Wrapping Up
The remainder of this refactoring exercise is left to you. I’ve posted my refactored solution. It contains some interesting but simple refactorings. Most significantly, I ended up creating a Ring class that manages the list of players and associated button. I also created a few utility methods. One production utility method makes it easier to create an ArrayList with initial elements. A test utility method makes it easier to determine whether or not a list contains a list of expected elements.
Otherwise, I spent about an hour going through the code, looking for opportunities to remove duplication and make the code more expressive. I’m pretty stoked about how it ended up. I’m sure there are more opportunities for improving the maintainability of the code, but otherwise it’s ready to support the betting interaction requirements.
Some of you are probably questioning this direction. It seems as if I’ve taken additional time in coding and refactoring because I didn’t create a perfect design up front. That argument is missing the point. In a system of this size, it’s possible that I could have come up with an optimal design, one that included the Game, Hand, Player, and Ring classes. But in all likelihood I wouldn’t have thought of creating a Ring class until I recognized the duplication inherent between Hand and Game—both need to track the players and their positions.

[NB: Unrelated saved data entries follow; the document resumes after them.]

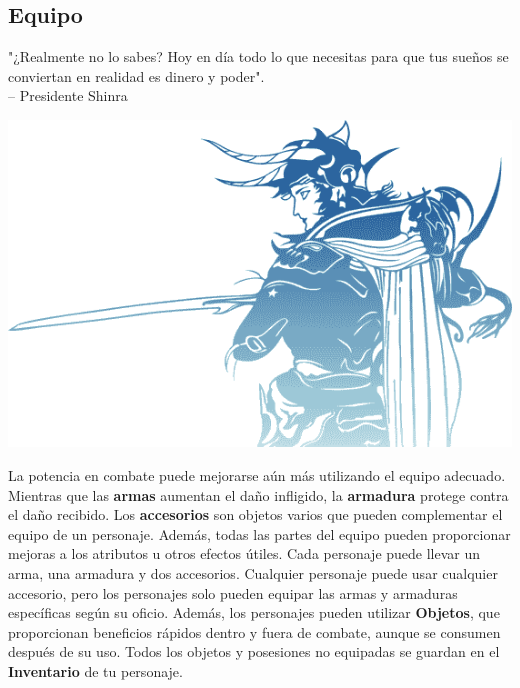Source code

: \subsection*{Equipo}
%
"¿Realmente no lo sabes? Hoy en día todo lo que necesitas para que tus sueños se conviertan en realidad es dinero y poder".\\   
\indent -- Presidente Shinra
%
\vfill
%
\begin{center} \includegraphics[width=\columnwidth]{./art/images/ff1.png} \end{center}
%
La potencia en combate puede mejorarse aún más utilizando el \hypertarget{equip}{equipo} adecuado. Mientras que las \textbf{armas }aumentan el daño infligido, la \textbf{armadura} protege contra el daño recibido. Los \textbf{accesorios} son objetos varios que pueden complementar el equipo de un personaje. Además, todas las partes del equipo pueden proporcionar mejoras a los atributos u otros efectos útiles. Cada personaje puede llevar un arma, una armadura y dos accesorios. Cualquier personaje puede usar cualquier accesorio, pero los personajes solo pueden equipar las armas y armaduras específicas según su oficio. Además, los personajes pueden utilizar \textbf{Objetos}, que proporcionan beneficios rápidos dentro y fuera de combate, aunque se consumen después de su uso. Todos los objetos y posesiones no equipadas se guardan en el \textbf{Inventario} de tu personaje.
%
\vspace{0.5cm}
%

Design is validated only by actually coding it.
For any larger system and more complex set of requirements, the likelihood that you get the initial design anywhere near perfect goes down dramatically. Any efforts spent on upfront design rapidly diminish in value. And in my estimation, teams that attempt to perfect an upfront design spend more total time than teams that understand how to incrementally shape a design to support new features.
It’s just code, after all. Learn how to change it. TDD gives you most of the tools you’ll need.